Decorated attorney and legal and social issues commentator Areva Martin’s impeccable credentials are on full display with the release of her new book, entitled Awakening: Ladies, Leadership, and the Lies We’ve Been Told. The book is as exemplary for what it does do, and advocates for, as much as for what stylistically it doesn’t do.


Martin never writes from a place of passivity or condemnation. Rather, she writes from a place of well-worn knowledge and doesn’t hold back – igniting a fiery enthusiasm into the reading experience which adds an intense viscera to the already potent statistics of women in the workplace. As far as Martin is concerned, there is no time for dawdling or excess rumination. The facts are here, she argues, and it’s time to act – especially in the face of regressive and repressive ideologies and figures rising to power on the right. “We have been told for decades that minor adjustments will bring about the equity that we have been calling for,” she states, balancing the clinical tonality of a position paper, and the more emotive tenets of an activist. “…I’m not just talking about women.
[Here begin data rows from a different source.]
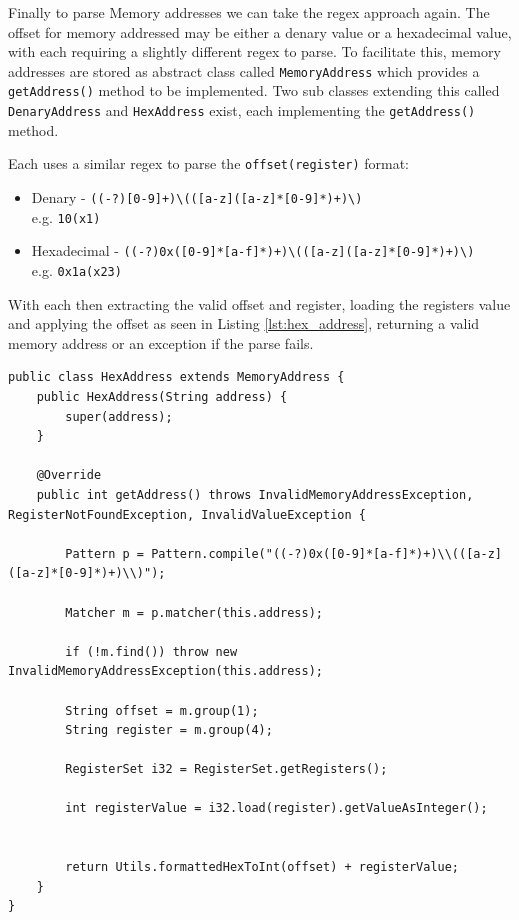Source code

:Finally to parse Memory addresses we can take the regex approach again. The offset for memory addressed may be either a denary value or a hexadecimal value, with each requiring a slightly different regex to parse. To facilitate this, memory addresses are stored as abstract class called \texttt{MemoryAddress} which provides a \verb|getAddress()| method to be implemented. Two sub classes extending this called \texttt{DenaryAddress} and \texttt{HexAddress} exist, each implementing the \verb|getAddress()| method.

Each uses a similar regex to parse the \verb|offset(register)| format:
\begin{itemize}
    \item Denary - \verb|((-?)[0-9]+)\(([a-z]([a-z]*[0-9]*)+)\)|
    \\ e.g. \verb|10(x1)|
    \item Hexadecimal - \verb|((-?)0x([0-9]*[a-f]*)+)\(([a-z]([a-z]*[0-9]*)+)\)|
    \\ e.g. \verb|0x1a(x23)|
\end{itemize}

With each then extracting the valid offset and register, loading the registers value and applying the offset as seen in Listing \ref{lst:hex_address}, returning a valid memory address or an exception if the parse fails.

\begin{lstlisting}[caption=Hex memory address parsing, label=lst:hex_address]
public class HexAddress extends MemoryAddress {
    public HexAddress(String address) {
        super(address);
    }

    @Override
    public int getAddress() throws InvalidMemoryAddressException, RegisterNotFoundException, InvalidValueException {

        Pattern p = Pattern.compile("((-?)0x([0-9]*[a-f]*)+)\\(([a-z]([a-z]*[0-9]*)+)\\)");

        Matcher m = p.matcher(this.address);

        if (!m.find()) throw new InvalidMemoryAddressException(this.address);

        String offset = m.group(1);
        String register = m.group(4);

        RegisterSet i32 = RegisterSet.getRegisters();

        int registerValue = i32.load(register).getValueAsInteger();


        return Utils.formattedHexToInt(offset) + registerValue;
    }
}
\end{lstlisting}

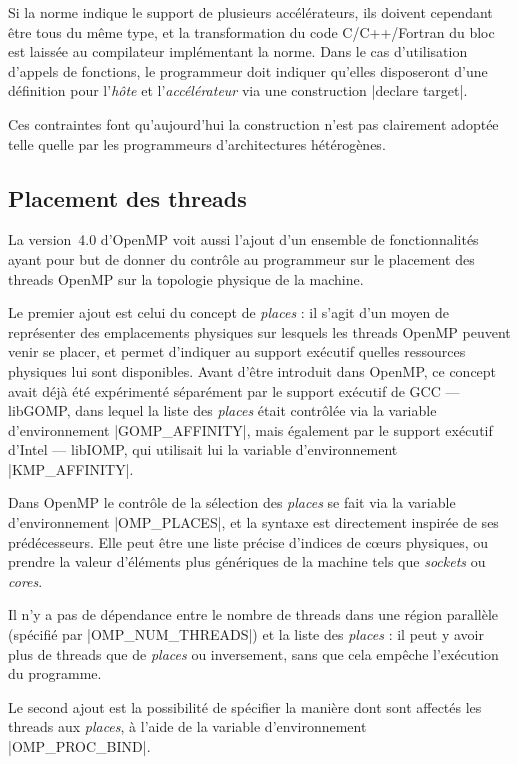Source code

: Si la norme indique le support de plusieurs accélérateurs, ils doivent cependant être tous du même type, et la transformation du code C/C++/Fortran du bloc est laissée au compilateur implémentant la norme.
Dans le cas d'utilisation d'appels de fonctions, le programmeur doit indiquer qu'elles disposeront d'une définition pour l'\emph{hôte} et l'\emph{accélérateur} via une construction |declare target|.

Ces contraintes font qu'aujourd'hui la construction n'est pas clairement adoptée telle quelle par les programmeurs d'architectures hétérogènes.

\subsection{Placement des threads}

La version~4.0 d'OpenMP voit aussi l'ajout d'un ensemble de fonctionnalités ayant pour but de donner du contrôle au programmeur sur le placement des threads OpenMP sur la topologie physique de la machine.

Le premier ajout est celui du concept de \emph{places} : il s'agit d'un moyen de représenter des emplacements physiques sur lesquels les threads OpenMP peuvent venir se placer, et permet d'indiquer au support exécutif quelles ressources physiques lui sont disponibles.
Avant d'être introduit dans OpenMP, ce concept avait déjà été expérimenté séparément par le support exécutif de GCC --- libGOMP, dans lequel la liste des \emph{places} était contrôlée via la variable d'environnement |GOMP_AFFINITY|, mais également par le support exécutif d'Intel --- libIOMP, qui utilisait lui la variable d'environnement |KMP_AFFINITY|.

Dans OpenMP le contrôle de la sélection des \emph{places} se fait via la variable d'environnement |OMP_PLACES|, et la syntaxe est directement inspirée de ses prédécesseurs.
Elle peut être une liste précise d'indices de cœurs physiques, ou prendre la valeur d'éléments plus génériques de la machine tels que \emph{sockets} ou \emph{cores}.

Il n'y a pas de dépendance entre le nombre de threads dans une région parallèle (spécifié par |OMP_NUM_THREADS|) et la liste des \emph{places} : il peut y avoir plus de threads que de \emph{places} ou inversement, sans que cela empêche l'exécution du programme.

Le second ajout est la possibilité de spécifier la manière dont sont affectés les threads aux \emph{places}, à l'aide de la variable d'environnement |OMP_PROC_BIND|.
I’m talking about Black women, Black people, the LGBTQ+ community, people with developmental disorders, all groups oppressed by this system. We have all been lied to, thinking we are just one or two steps away from equity.”

She goes on to elaborate, “All…(small) solutions, created within the system, uphold the system. We have all found ourselves supporting these Band-Aid solutions now and again, but these are based on a lie. The system doesn’t work. It doesn’t just need to be tweaked. It needs to be torn down, so that the lies the system tells us do not have to pervade every task, job, and expectation in our everyday lives.”


It would be easy from that standpoint to shine a light excessively on the purposeful and deliberate fallibilities Martin is talking about, but she isn’t interested in blind shaming either. Again – the operative word when it comes to Martin’s thinking and articulation is action. It takes a village, she argues, to change a (village)’s practices. In other words, everyone has a role to play in overthrowing an outdated and unjust corporate and thereby sociopolitical fabric that weaves in bad policy, for the sake of living up to modern day values and decidedly postmodernist innovation within the workplace, within the home, and within the collectivized communities most affected as a whole.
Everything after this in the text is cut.